Tecnologia e inovação no tratamento

Ao avaliar o tratamento ideal, Celso Cunha ressalta que a decisão deve ser sempre individualizada, levando em conta exames detalhados, estilo de vida e necessidades específicas de cada criança. “Com informação, acompanhamento profissional e ajustes na rotina, os pais podem atuar de maneira ativa e eficaz no controle da miopia”, afirma.

Mais do que corrigir o erro refrativo, é necessário considerar que a miopia é progressiva e tende a avançar justamente na infância, quando o globo ocular está em desenvolvimento e mais suscetível ao aumento acelerado do grau. Diante desse cenário, é importante reforçar que a escolha pelo melhor método de controle da miopia deve sempre considerar uma análise das particularidades de cada paciente.

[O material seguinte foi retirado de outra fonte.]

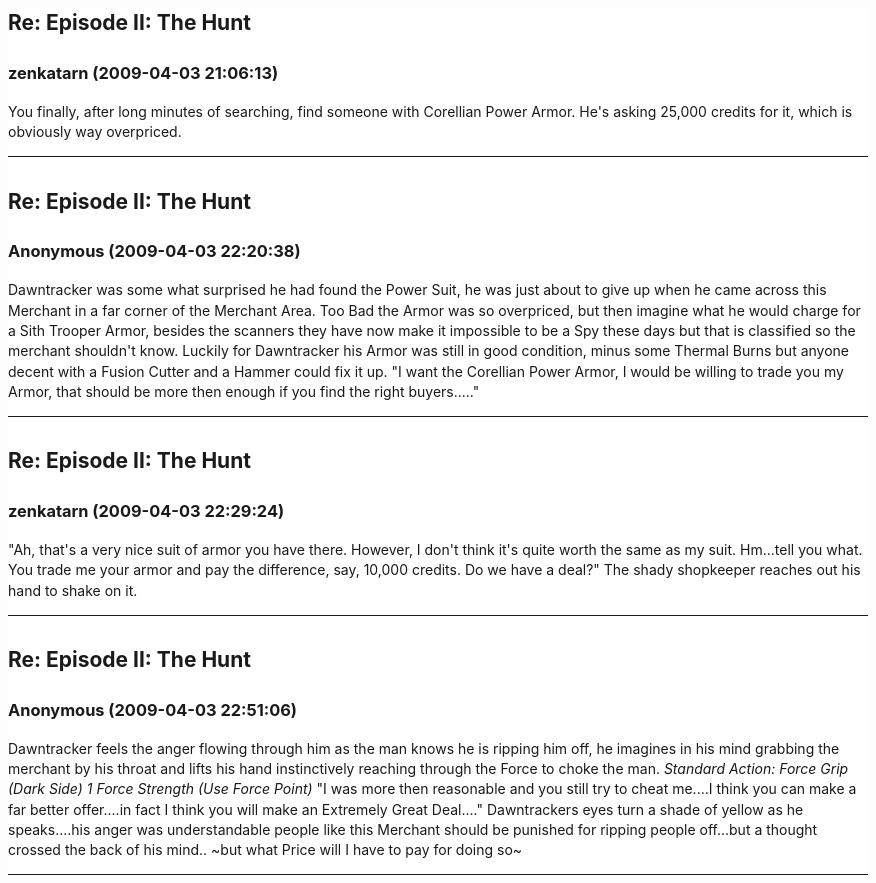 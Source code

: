 
## Re: Episode II: The Hunt

### **zenkatarn** (2009-04-03 21:06:13)

You finally, after long minutes of searching, find someone with Corellian Power Armor. He's asking 25,000 credits for it, which is obviously way overpriced.

---

## Re: Episode II: The Hunt

### **Anonymous** (2009-04-03 22:20:38)

Dawntracker was some what surprised he had found the Power Suit, he was just about to give up when he came across this Merchant in a far corner of the Merchant Area.
Too Bad the Armor was so overpriced, but then imagine what he would charge for a Sith Trooper Armor, besides the scanners they have now make it impossible to be a Spy these days but that is classified so the merchant shouldn't know.
Luckily for Dawntracker his Armor was still in good condition, minus some Thermal Burns but anyone decent with a Fusion Cutter and a Hammer could fix it up.
"I want the Corellian Power Armor, I would be willing to trade you my Armor, that should be more then enough if you find the right buyers....."

---

## Re: Episode II: The Hunt

### **zenkatarn** (2009-04-03 22:29:24)

"Ah, that's a very nice suit of armor you have there. However, I don't think it's quite worth the same as my suit. Hm...tell you what. You trade me your armor and pay the difference, say, 10,000 credits. Do we have a deal?" The shady shopkeeper reaches out his hand to shake on it.

---

## Re: Episode II: The Hunt

### **Anonymous** (2009-04-03 22:51:06)

Dawntracker feels the anger flowing through him as the man knows he is ripping him off, he imagines in his mind grabbing the merchant by his throat and lifts his hand instinctively reaching through the Force to choke the man.
*Standard Action: Force Grip (Dark Side) 1 Force Strength (Use Force Point)*
"I was more then reasonable and you still try to cheat me....I think you can make a far better offer....in fact I think you will make an Extremely Great Deal...."
Dawntrackers eyes turn a shade of yellow as he speaks....his anger was understandable people like this Merchant should be punished for ripping people off...but a thought crossed the back of his mind.. ~but what Price will I have to pay for doing so~

--- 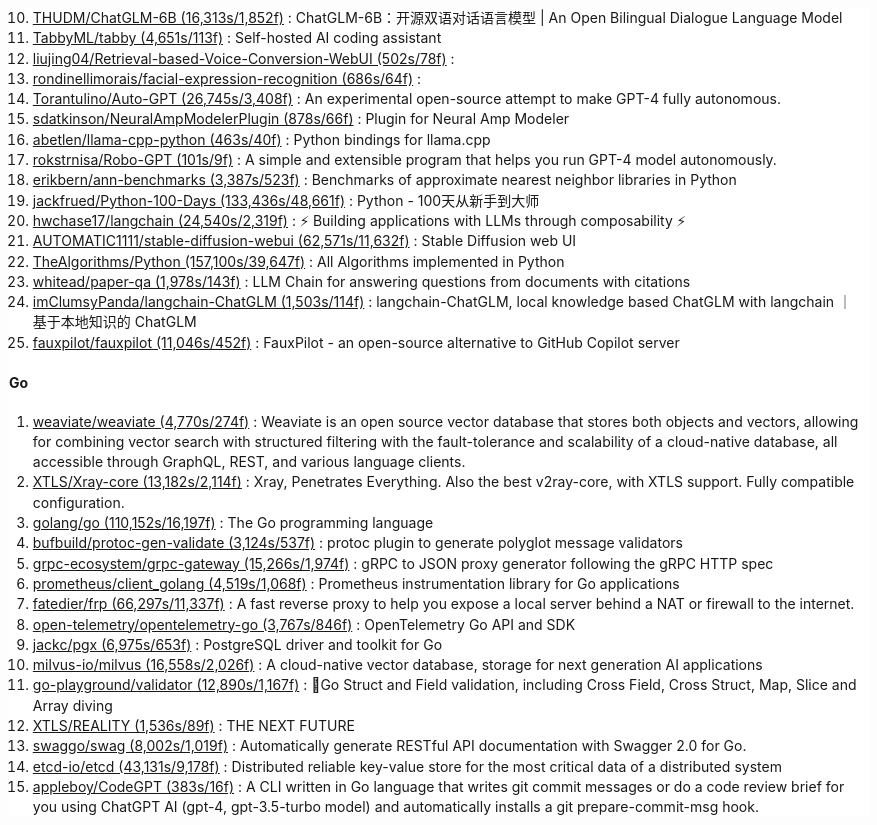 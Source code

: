 10. [THUDM/ChatGLM-6B (16,313s/1,852f)](https://github.com/THUDM/ChatGLM-6B) : ChatGLM-6B：开源双语对话语言模型 | An Open Bilingual Dialogue Language Model
11. [TabbyML/tabby (4,651s/113f)](https://github.com/TabbyML/tabby) : Self-hosted AI coding assistant
12. [liujing04/Retrieval-based-Voice-Conversion-WebUI (502s/78f)](https://github.com/liujing04/Retrieval-based-Voice-Conversion-WebUI) : 
13. [rondinellimorais/facial-expression-recognition (686s/64f)](https://github.com/rondinellimorais/facial-expression-recognition) : 
14. [Torantulino/Auto-GPT (26,745s/3,408f)](https://github.com/Torantulino/Auto-GPT) : An experimental open-source attempt to make GPT-4 fully autonomous.
15. [sdatkinson/NeuralAmpModelerPlugin (878s/66f)](https://github.com/sdatkinson/NeuralAmpModelerPlugin) : Plugin for Neural Amp Modeler
16. [abetlen/llama-cpp-python (463s/40f)](https://github.com/abetlen/llama-cpp-python) : Python bindings for llama.cpp
17. [rokstrnisa/Robo-GPT (101s/9f)](https://github.com/rokstrnisa/Robo-GPT) : A simple and extensible program that helps you run GPT-4 model autonomously.
18. [erikbern/ann-benchmarks (3,387s/523f)](https://github.com/erikbern/ann-benchmarks) : Benchmarks of approximate nearest neighbor libraries in Python
19. [jackfrued/Python-100-Days (133,436s/48,661f)](https://github.com/jackfrued/Python-100-Days) : Python - 100天从新手到大师
20. [hwchase17/langchain (24,540s/2,319f)](https://github.com/hwchase17/langchain) : ⚡ Building applications with LLMs through composability ⚡
21. [AUTOMATIC1111/stable-diffusion-webui (62,571s/11,632f)](https://github.com/AUTOMATIC1111/stable-diffusion-webui) : Stable Diffusion web UI
22. [TheAlgorithms/Python (157,100s/39,647f)](https://github.com/TheAlgorithms/Python) : All Algorithms implemented in Python
23. [whitead/paper-qa (1,978s/143f)](https://github.com/whitead/paper-qa) : LLM Chain for answering questions from documents with citations
24. [imClumsyPanda/langchain-ChatGLM (1,503s/114f)](https://github.com/imClumsyPanda/langchain-ChatGLM) : langchain-ChatGLM, local knowledge based ChatGLM with langchain ｜ 基于本地知识的 ChatGLM
25. [fauxpilot/fauxpilot (11,046s/452f)](https://github.com/fauxpilot/fauxpilot) : FauxPilot - an open-source alternative to GitHub Copilot server

#### Go
1. [weaviate/weaviate (4,770s/274f)](https://github.com/weaviate/weaviate) : Weaviate is an open source vector database that stores both objects and vectors, allowing for combining vector search with structured filtering with the fault-tolerance and scalability of a cloud-native database, all accessible through GraphQL, REST, and various language clients.
2. [XTLS/Xray-core (13,182s/2,114f)](https://github.com/XTLS/Xray-core) : Xray, Penetrates Everything. Also the best v2ray-core, with XTLS support. Fully compatible configuration.
3. [golang/go (110,152s/16,197f)](https://github.com/golang/go) : The Go programming language
4. [bufbuild/protoc-gen-validate (3,124s/537f)](https://github.com/bufbuild/protoc-gen-validate) : protoc plugin to generate polyglot message validators
5. [grpc-ecosystem/grpc-gateway (15,266s/1,974f)](https://github.com/grpc-ecosystem/grpc-gateway) : gRPC to JSON proxy generator following the gRPC HTTP spec
6. [prometheus/client_golang (4,519s/1,068f)](https://github.com/prometheus/client_golang) : Prometheus instrumentation library for Go applications
7. [fatedier/frp (66,297s/11,337f)](https://github.com/fatedier/frp) : A fast reverse proxy to help you expose a local server behind a NAT or firewall to the internet.
8. [open-telemetry/opentelemetry-go (3,767s/846f)](https://github.com/open-telemetry/opentelemetry-go) : OpenTelemetry Go API and SDK
9. [jackc/pgx (6,975s/653f)](https://github.com/jackc/pgx) : PostgreSQL driver and toolkit for Go
10. [milvus-io/milvus (16,558s/2,026f)](https://github.com/milvus-io/milvus) : A cloud-native vector database, storage for next generation AI applications
11. [go-playground/validator (12,890s/1,167f)](https://github.com/go-playground/validator) : 💯Go Struct and Field validation, including Cross Field, Cross Struct, Map, Slice and Array diving
12. [XTLS/REALITY (1,536s/89f)](https://github.com/XTLS/REALITY) : THE NEXT FUTURE
13. [swaggo/swag (8,002s/1,019f)](https://github.com/swaggo/swag) : Automatically generate RESTful API documentation with Swagger 2.0 for Go.
14. [etcd-io/etcd (43,131s/9,178f)](https://github.com/etcd-io/etcd) : Distributed reliable key-value store for the most critical data of a distributed system
15. [appleboy/CodeGPT (383s/16f)](https://github.com/appleboy/CodeGPT) : A CLI written in Go language that writes git commit messages or do a code review brief for you using ChatGPT AI (gpt-4, gpt-3.5-turbo model) and automatically installs a git prepare-commit-msg hook.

Ações que tornam o tratamento da miopia completo

Embora as inovações tecnológicas representem avanços significativos, elas fazem parte de um conjunto maior de ações que incluem acompanhamento clínico contínuo, promoção de hábitos visuais saudáveis e educação das famílias sobre a importância da prevenção. “Dessa forma, o tratamento da miopia infantil se torna mais completo, responsável e alinhado às recomendações de saúde pública, contribuindo para uma visão de longo prazo mais segura e sustentável para crianças e adolescentes”, finaliza o consultor da HOYA Vision Care.